What you will do
Give the data again exactly, from its opening line through the line in which "em critérios econômicos." appears.

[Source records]

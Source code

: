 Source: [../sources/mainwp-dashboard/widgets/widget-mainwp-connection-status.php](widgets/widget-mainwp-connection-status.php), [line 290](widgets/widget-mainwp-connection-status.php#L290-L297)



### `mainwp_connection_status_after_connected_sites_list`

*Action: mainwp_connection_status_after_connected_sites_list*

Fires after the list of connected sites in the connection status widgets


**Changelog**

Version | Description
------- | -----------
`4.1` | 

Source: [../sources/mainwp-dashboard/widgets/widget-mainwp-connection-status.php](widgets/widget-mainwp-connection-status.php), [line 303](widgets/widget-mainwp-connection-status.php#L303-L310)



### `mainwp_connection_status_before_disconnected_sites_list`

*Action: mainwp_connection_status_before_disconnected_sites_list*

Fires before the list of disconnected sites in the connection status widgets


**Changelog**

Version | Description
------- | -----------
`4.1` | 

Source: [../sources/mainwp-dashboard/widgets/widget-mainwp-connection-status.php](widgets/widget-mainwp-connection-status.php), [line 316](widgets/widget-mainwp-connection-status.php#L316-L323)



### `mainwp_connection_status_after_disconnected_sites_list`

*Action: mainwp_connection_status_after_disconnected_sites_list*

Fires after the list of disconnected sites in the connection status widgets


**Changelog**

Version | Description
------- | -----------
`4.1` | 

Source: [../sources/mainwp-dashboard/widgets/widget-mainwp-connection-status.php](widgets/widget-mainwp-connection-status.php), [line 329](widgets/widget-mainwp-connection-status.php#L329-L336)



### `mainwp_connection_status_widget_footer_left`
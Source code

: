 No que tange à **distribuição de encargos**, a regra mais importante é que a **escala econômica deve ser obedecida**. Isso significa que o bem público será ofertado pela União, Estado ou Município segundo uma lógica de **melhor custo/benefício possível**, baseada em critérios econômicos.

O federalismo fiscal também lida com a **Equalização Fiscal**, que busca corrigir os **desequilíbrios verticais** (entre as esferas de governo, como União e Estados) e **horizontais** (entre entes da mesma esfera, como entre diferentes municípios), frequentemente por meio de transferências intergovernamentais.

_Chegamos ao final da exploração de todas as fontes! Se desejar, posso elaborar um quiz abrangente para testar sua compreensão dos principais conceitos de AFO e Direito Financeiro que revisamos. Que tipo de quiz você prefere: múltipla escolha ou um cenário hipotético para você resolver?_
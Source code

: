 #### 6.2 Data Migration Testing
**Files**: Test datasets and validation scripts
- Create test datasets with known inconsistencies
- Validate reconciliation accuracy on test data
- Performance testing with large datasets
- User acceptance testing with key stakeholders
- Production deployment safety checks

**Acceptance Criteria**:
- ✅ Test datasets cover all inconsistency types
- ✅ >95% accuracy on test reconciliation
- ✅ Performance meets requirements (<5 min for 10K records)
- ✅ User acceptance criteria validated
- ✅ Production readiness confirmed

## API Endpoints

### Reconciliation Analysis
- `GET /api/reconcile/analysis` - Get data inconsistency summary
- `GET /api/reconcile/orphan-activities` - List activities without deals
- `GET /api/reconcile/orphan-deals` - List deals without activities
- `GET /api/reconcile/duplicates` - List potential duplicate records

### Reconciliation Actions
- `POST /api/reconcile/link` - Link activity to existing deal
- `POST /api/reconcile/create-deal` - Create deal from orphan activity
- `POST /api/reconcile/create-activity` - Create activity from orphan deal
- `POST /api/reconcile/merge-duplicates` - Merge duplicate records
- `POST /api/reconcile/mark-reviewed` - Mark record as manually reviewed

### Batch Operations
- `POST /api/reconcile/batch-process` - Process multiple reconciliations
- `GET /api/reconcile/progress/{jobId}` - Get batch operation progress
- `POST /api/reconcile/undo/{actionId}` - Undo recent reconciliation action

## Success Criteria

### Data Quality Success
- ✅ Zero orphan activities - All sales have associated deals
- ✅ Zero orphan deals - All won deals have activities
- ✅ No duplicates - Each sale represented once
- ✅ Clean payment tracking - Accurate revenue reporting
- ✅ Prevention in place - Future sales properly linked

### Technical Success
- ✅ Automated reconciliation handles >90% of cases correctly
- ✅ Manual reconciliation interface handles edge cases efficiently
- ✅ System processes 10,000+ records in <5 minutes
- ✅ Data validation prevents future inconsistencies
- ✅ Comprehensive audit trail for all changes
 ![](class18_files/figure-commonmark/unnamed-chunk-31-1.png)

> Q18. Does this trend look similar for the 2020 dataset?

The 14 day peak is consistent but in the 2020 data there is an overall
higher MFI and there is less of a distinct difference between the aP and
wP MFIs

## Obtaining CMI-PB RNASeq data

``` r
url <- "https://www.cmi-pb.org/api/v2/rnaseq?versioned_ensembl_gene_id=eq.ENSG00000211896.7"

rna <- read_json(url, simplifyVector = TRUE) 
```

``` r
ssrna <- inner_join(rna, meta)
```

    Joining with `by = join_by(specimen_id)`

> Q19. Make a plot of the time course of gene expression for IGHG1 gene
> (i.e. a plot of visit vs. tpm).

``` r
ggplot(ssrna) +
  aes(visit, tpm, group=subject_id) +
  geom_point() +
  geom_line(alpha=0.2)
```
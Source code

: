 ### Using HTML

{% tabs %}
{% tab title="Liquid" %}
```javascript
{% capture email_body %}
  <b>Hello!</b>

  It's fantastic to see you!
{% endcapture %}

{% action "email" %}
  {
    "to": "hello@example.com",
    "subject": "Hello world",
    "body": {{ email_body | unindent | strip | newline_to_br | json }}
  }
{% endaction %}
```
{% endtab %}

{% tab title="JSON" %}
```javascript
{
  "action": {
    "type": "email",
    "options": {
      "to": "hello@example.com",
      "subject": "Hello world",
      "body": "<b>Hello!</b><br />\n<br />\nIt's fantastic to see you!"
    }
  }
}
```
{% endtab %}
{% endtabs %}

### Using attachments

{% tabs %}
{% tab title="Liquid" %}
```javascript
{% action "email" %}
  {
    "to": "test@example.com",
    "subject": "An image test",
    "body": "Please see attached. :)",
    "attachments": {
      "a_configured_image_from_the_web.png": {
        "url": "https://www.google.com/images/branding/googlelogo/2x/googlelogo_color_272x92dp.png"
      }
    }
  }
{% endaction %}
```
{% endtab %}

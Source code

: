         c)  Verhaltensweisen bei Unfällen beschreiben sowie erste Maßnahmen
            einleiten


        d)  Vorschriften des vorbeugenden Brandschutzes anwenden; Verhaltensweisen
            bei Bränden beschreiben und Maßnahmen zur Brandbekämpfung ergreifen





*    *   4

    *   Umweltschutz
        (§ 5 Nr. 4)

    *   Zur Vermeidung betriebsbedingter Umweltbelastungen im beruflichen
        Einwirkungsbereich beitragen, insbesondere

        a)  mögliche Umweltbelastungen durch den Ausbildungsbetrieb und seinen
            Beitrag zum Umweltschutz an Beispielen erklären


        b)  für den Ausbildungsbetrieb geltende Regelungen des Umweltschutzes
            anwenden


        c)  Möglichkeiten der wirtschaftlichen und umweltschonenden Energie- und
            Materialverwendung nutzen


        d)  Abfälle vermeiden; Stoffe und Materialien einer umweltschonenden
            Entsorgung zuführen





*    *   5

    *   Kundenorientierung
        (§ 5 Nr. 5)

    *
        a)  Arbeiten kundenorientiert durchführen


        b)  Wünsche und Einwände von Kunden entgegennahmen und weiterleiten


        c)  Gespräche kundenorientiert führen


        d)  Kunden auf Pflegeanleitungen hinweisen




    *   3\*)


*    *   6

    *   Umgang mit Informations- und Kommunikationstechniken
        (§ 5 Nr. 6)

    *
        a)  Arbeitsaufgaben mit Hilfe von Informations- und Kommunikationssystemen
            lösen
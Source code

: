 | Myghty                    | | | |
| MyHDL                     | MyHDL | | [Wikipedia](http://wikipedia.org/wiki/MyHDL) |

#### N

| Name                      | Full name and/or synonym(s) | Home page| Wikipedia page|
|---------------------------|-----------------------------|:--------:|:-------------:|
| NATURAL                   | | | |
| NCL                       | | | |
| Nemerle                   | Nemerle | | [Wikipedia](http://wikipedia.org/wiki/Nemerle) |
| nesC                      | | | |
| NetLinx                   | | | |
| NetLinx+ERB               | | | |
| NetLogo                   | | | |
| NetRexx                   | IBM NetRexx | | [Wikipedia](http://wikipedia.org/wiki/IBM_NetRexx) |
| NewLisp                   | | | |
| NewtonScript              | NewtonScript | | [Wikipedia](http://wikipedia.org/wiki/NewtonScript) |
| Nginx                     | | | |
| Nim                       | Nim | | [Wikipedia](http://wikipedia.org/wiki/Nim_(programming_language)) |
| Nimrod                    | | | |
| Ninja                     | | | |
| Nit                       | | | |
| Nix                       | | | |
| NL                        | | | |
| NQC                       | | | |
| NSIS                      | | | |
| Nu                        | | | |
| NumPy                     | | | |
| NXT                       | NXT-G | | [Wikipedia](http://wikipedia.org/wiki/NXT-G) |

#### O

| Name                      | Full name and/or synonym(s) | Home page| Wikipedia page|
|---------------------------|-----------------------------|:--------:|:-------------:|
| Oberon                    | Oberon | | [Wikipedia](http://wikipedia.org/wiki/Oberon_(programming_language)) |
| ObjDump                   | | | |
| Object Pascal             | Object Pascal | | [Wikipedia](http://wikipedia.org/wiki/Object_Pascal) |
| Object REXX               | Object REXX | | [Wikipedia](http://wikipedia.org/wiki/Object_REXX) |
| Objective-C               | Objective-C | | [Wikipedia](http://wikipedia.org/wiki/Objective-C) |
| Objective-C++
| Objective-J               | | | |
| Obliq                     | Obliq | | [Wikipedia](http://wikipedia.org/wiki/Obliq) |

Expected answer
Source code

: Source: [../sources/mainwp-dashboard/widgets/widget-mainwp-connection-status.php](widgets/widget-mainwp-connection-status.php), [line 290](widgets/widget-mainwp-connection-status.php#L290-L297)



### `mainwp_connection_status_after_connected_sites_list`

*Action: mainwp_connection_status_after_connected_sites_list*

Fires after the list of connected sites in the connection status widgets


**Changelog**

Version | Description
------- | -----------
`4.1` | 

Source: [../sources/mainwp-dashboard/widgets/widget-mainwp-connection-status.php](widgets/widget-mainwp-connection-status.php), [line 303](widgets/widget-mainwp-connection-status.php#L303-L310)



### `mainwp_connection_status_before_disconnected_sites_list`

*Action: mainwp_connection_status_before_disconnected_sites_list*

Fires before the list of disconnected sites in the connection status widgets


**Changelog**

Version | Description
------- | -----------
`4.1` | 

Source: [../sources/mainwp-dashboard/widgets/widget-mainwp-connection-status.php](widgets/widget-mainwp-connection-status.php), [line 316](widgets/widget-mainwp-connection-status.php#L316-L323)



### `mainwp_connection_status_after_disconnected_sites_list`

*Action: mainwp_connection_status_after_disconnected_sites_list*

Fires after the list of disconnected sites in the connection status widgets


**Changelog**

Version | Description
------- | -----------
`4.1` | 

Source: [../sources/mainwp-dashboard/widgets/widget-mainwp-connection-status.php](widgets/widget-mainwp-connection-status.php), [line 329](widgets/widget-mainwp-connection-status.php#L329-L336)



### `mainwp_connection_status_widget_footer_left`
Source code

: No que tange à **distribuição de encargos**, a regra mais importante é que a **escala econômica deve ser obedecida**. Isso significa que o bem público será ofertado pela União, Estado ou Município segundo uma lógica de **melhor custo/benefício possível**, baseada em critérios econômicos.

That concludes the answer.